### [Dataset excerpts]
====
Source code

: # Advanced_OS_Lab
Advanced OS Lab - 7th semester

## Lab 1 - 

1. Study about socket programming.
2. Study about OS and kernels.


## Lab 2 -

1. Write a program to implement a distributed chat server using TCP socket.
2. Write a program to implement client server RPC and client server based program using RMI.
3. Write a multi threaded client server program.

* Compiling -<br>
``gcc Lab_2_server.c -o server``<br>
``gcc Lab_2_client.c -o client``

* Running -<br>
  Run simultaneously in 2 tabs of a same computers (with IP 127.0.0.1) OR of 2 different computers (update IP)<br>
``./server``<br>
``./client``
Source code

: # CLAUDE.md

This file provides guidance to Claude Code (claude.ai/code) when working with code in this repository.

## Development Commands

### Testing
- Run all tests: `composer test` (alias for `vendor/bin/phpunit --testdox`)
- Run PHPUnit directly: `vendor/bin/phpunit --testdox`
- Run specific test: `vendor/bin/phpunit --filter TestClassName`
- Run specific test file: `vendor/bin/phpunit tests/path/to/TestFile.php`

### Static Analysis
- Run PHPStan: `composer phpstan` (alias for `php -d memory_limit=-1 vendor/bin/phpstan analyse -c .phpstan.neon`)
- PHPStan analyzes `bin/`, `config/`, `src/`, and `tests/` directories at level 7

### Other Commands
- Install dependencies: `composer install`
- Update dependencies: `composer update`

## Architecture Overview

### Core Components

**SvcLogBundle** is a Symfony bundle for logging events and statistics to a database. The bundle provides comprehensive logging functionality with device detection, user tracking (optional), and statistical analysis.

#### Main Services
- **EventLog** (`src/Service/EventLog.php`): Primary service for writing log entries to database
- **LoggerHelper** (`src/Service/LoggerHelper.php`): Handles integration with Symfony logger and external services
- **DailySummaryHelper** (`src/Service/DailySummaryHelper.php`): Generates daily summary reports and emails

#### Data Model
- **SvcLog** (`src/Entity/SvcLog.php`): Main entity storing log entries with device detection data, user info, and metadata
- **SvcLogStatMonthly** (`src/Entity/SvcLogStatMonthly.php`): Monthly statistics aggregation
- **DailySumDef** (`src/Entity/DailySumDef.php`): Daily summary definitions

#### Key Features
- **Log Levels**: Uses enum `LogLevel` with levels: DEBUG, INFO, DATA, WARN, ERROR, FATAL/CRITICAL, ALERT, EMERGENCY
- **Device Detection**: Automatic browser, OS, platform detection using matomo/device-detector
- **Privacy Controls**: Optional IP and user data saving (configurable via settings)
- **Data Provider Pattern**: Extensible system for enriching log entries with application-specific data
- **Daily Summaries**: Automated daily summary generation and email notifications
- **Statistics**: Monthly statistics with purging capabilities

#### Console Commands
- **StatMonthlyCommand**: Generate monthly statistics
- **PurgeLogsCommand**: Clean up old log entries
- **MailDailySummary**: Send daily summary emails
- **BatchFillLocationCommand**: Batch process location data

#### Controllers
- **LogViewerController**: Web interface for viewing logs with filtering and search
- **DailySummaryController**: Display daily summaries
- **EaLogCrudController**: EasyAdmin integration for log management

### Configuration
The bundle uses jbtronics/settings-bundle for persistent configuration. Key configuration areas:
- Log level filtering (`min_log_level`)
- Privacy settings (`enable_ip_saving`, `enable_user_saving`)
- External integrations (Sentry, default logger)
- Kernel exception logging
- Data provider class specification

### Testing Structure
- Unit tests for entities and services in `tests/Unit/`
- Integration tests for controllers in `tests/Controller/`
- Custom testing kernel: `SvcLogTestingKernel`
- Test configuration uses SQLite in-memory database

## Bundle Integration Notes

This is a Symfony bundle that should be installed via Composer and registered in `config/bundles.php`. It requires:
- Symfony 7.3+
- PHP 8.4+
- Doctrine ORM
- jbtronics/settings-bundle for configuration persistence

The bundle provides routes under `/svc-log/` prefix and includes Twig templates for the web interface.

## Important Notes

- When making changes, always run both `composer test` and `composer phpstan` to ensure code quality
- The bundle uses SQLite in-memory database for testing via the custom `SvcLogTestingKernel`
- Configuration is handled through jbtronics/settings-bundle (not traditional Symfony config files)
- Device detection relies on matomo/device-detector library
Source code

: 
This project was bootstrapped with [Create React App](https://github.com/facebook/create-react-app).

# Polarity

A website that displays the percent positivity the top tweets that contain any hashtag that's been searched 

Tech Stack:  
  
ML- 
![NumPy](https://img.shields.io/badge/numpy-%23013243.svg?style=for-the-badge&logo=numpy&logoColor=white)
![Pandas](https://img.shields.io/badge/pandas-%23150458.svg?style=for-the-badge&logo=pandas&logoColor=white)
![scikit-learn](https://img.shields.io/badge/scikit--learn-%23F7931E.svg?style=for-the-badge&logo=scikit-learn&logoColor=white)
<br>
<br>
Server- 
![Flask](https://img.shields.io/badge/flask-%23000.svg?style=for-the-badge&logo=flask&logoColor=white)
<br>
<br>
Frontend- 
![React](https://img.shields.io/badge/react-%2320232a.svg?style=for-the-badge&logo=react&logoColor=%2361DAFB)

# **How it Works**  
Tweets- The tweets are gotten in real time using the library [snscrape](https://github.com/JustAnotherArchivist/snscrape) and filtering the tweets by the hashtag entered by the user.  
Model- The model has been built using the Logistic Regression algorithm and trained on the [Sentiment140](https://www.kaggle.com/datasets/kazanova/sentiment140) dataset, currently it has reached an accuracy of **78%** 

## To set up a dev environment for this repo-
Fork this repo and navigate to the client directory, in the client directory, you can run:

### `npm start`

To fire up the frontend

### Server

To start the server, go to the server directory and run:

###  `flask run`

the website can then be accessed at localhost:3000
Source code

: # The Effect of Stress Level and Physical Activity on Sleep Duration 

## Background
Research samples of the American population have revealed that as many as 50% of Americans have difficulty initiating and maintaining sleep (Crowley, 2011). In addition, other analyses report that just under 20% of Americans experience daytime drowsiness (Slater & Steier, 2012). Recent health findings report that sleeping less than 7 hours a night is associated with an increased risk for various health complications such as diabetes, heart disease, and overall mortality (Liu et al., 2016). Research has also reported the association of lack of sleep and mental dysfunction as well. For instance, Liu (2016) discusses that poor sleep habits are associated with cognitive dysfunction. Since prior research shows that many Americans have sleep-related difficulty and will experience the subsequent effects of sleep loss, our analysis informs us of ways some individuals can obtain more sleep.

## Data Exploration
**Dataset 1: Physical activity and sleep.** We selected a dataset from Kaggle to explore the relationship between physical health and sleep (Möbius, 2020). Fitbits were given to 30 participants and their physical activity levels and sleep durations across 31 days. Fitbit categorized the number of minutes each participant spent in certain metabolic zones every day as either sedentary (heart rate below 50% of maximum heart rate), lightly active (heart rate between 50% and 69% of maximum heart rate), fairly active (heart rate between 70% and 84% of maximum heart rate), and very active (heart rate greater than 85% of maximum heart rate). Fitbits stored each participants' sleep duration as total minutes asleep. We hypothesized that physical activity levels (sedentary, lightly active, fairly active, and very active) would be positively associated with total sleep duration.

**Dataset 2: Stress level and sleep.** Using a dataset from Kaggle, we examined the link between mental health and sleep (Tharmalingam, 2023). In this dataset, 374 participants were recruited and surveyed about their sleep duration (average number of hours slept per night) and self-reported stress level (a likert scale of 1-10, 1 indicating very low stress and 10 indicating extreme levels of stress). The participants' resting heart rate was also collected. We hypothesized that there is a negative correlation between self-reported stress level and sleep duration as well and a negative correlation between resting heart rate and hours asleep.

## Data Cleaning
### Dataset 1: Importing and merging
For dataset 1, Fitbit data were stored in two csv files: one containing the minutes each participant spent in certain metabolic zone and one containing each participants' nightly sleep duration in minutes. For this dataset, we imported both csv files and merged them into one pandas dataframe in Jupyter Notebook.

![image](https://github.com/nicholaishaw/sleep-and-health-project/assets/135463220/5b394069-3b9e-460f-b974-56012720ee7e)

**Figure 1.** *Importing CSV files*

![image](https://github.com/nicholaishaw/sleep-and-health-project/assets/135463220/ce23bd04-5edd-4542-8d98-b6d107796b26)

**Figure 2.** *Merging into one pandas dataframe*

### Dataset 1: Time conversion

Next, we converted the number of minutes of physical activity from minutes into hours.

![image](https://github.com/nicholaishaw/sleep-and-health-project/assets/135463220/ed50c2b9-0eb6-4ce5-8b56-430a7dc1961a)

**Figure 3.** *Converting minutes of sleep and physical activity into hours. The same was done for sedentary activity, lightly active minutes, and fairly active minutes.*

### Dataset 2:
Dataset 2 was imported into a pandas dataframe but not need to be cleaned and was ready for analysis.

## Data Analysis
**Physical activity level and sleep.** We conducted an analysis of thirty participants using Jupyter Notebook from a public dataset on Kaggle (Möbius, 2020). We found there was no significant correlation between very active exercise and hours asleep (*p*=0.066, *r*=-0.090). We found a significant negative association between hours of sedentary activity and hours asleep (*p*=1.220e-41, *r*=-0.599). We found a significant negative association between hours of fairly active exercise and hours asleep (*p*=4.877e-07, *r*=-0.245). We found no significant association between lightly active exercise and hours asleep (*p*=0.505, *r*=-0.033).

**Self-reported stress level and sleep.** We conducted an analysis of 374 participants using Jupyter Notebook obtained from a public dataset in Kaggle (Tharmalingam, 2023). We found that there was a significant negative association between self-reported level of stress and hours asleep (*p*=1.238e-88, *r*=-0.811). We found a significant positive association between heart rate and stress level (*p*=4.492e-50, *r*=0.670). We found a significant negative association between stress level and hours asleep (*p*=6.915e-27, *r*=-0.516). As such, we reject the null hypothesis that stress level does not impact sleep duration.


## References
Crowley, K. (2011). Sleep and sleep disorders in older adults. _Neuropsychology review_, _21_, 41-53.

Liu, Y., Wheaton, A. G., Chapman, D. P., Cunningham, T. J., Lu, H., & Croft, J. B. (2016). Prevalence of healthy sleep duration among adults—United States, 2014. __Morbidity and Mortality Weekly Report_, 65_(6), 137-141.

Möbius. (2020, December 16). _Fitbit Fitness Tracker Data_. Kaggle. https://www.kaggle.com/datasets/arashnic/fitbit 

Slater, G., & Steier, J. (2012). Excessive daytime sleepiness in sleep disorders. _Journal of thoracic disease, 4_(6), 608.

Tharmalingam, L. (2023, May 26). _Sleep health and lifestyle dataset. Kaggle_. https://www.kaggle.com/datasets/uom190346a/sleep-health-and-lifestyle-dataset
====
### [Task requirements]
Please show every line of the records that holds the word "Write".

### [Answer to this exercise]
1. Write a program to implement a distributed chat server using TCP socket.
2. Write a program to implement client server RPC and client server based program using RMI.
3. Write a multi threaded client server program.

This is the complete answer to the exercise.